Не ощущая боли от веток, хлеставших по лицу, спотыкаясь о коренья, он, напарник и немец-перебежчик помчались на заставу.

На часах было 21:00. До начала войны оставалось 6 часов 30 минут.

В это самое время в Москве, в кремлевской квартире Сталина собрались близкие к нему люди, члены политбюро ЦК ВКП(б) Вячеслав Молотов, Анастас Микоян и Климент Ворошилов. За ужином разговор шел об отношениях с Германией и напряженной обстановке на западной границе.

Сталин, по воспоминаниям Микояна, стоял на том, что «Гитлер не начнет войны». Но последние доклады, поступавшие из погранвойск НКВД, в которых сообщалось об интенсивных перемещениях немецких войск, поколебали его уверенность. Сталин дал указание Молотову получить у посла Германии Ф. Шуленбурга разъяснения, а затем распорядился вызвать наркома обороны СССР маршала Советского Союза Семена Тимошенко и начальника Генштаба Красной армии генерала армии Георгия Жукова.

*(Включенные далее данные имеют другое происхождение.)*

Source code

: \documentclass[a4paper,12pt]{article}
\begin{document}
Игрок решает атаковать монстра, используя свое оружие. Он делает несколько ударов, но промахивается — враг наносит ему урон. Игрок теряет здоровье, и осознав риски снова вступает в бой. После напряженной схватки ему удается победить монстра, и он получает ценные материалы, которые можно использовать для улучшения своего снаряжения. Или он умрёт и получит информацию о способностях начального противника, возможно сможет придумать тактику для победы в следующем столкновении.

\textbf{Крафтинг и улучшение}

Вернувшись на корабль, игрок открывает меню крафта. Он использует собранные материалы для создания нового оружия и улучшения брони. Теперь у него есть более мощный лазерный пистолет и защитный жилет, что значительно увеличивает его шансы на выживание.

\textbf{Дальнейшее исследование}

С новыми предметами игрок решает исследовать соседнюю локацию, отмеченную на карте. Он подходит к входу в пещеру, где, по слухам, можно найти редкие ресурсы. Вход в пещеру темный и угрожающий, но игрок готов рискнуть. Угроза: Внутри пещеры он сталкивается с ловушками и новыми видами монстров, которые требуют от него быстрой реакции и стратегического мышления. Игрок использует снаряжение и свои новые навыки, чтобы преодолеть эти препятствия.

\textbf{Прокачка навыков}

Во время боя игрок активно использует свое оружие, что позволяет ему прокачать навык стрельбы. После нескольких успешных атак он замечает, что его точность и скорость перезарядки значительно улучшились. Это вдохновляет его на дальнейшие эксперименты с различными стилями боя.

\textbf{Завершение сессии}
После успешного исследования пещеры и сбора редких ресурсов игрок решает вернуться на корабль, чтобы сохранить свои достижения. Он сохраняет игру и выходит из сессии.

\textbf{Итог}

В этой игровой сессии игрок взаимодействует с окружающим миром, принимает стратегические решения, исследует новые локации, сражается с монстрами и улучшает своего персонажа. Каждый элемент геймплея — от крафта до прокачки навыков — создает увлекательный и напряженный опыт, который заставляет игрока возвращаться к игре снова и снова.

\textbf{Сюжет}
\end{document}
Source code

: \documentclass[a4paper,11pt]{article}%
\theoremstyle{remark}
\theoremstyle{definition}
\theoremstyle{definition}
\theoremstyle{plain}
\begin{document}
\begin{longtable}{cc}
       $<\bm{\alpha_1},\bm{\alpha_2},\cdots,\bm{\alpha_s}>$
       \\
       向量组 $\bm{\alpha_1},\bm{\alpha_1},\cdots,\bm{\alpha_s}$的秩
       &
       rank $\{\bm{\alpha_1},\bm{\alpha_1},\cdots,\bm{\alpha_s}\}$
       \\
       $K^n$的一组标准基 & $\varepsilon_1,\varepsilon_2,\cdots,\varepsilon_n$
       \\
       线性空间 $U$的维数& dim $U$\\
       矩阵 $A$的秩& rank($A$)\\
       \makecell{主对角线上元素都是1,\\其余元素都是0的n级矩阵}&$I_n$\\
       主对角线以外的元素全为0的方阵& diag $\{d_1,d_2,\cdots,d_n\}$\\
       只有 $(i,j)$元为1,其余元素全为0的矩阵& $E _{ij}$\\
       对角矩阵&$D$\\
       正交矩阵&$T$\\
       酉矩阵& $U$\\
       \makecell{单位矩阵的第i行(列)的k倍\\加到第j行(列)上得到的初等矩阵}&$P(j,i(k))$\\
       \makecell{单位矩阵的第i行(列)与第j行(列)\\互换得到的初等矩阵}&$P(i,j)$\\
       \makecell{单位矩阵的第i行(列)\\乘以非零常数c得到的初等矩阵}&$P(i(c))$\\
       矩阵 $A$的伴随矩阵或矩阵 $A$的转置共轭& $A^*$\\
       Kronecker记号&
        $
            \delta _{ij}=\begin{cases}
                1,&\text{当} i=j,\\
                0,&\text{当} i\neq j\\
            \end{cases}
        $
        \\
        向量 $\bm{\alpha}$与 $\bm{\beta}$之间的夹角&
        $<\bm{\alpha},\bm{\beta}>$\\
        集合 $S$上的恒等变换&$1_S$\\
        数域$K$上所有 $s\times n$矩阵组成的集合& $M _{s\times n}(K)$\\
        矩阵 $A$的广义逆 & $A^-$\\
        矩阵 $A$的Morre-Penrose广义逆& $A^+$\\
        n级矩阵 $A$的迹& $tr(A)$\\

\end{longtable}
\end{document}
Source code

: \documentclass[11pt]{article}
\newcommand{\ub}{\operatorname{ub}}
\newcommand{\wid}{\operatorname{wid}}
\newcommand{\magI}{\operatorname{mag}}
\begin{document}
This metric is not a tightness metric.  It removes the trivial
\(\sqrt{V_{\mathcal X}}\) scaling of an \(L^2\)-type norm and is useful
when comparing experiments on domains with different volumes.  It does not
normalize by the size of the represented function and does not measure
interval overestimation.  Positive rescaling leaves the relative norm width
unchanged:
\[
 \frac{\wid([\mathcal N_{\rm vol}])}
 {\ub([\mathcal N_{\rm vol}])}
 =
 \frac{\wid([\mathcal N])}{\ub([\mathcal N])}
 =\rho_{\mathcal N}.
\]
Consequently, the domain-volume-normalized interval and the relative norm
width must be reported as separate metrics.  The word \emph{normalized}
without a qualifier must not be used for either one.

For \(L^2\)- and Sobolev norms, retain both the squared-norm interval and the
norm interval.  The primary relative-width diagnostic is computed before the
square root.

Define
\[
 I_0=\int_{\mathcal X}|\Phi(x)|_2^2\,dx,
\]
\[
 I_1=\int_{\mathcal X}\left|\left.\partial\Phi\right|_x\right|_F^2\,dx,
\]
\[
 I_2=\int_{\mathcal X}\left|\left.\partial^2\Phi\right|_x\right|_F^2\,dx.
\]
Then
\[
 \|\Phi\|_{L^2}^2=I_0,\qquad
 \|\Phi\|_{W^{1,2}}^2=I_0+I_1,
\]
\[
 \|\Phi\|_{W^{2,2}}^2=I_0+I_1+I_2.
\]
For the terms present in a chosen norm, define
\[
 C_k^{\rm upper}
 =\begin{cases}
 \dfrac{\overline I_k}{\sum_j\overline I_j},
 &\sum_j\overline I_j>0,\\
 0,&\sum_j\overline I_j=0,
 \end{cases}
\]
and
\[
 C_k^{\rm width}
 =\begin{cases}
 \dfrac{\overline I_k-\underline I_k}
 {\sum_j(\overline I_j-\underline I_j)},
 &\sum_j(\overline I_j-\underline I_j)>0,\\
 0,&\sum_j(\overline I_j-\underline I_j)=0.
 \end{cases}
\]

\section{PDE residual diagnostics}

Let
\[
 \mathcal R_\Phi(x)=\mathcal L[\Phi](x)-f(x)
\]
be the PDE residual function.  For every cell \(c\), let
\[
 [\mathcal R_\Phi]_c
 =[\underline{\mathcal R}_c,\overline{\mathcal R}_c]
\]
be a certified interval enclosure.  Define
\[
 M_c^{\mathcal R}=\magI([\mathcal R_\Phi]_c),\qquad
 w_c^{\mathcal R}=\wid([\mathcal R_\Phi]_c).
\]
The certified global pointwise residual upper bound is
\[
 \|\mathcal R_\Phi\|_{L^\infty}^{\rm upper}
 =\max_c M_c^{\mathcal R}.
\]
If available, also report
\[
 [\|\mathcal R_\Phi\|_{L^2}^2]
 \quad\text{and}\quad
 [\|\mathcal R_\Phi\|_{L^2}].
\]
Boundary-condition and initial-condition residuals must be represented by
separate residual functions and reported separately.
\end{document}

Прибыв в кремлевский кабинет Сталина, они подтвердили данные пограничников о подозрительных перемещениях войск вермахта вдоль всей западной границы СССР. Вождь на этот раз не оставил без внимания доклад руководителей наркомата обороны и распорядился подготовить указание для частей Красной армии о приведении их в полную боевую готовность. Особое внимание Тимошенко и Жукова он обратил на то, чтобы «войска своими действиями не провоцировали германских генералов». Сталин помнил о предостережение Гитлера «не поддаваться провокациям, которые могут стать делом рук тех из моих генералов, которые забыли о своем долге».

Покинув Кремль и возвратившись к себе, Тимошенко и Жуков занялись подготовкой директивы, сегодня известной под № 1. В ней командование советских войск предупреждалось о возможном в течение 22 и 23 июня внезапном нападении Германии, которое «может начаться с провокационных действий». Директива требовала от командующих военными округами и флотами привести подчиненные части в полную боевую готовность и, в случае осложнения обстановки, «не поддаваться ни на какие провокационные действия, могущие вызвать крупные осложнения». Передача директивы на места в зашифрованном виде началась после 23 часов 21 июня и закончилась в 00 часов 30 минут 22 июня.

Вслед за Тимошенко и Жуковым в кремлевский кабинет Сталин был вызван нарком НКВД Лаврентий Берия. В его докладе также содержались данные, указывающие на приближающуюся войну. Один из наиболее ценных агентов советской разведки «ХВЦ» — сотрудник германского посольства в Москве Г. Кегель сообщал:

«…во внутреннем дворе, в Леонтьевском переулке в спешном порядке уничтожаются документы».

Их было такое количество, что столб дыма поднялся над крышами домов. До этого, ранним утром 21 июня 1941 года он проинформировал своего куратора — полковника Леонтьева из 5-го управления (военная разведка) Генштаба Красной армии о том, что посол Шуленбург «…получил телеграмму из министерства иностранных дел в Берлине… из которой следовало, что война Германии против СССР начнется в ближайшие 48 часов».

Сталин принял информацию к сведению и после ухода Берии, оставшись один, некоторое время работал над документами. О чем он думал в те роковые для страны и советского народа часы, так и останется тайной. Около 1:00 Вождь покинул Кремль, выехал на Ближнюю дачу в Кунцеве и лег спать.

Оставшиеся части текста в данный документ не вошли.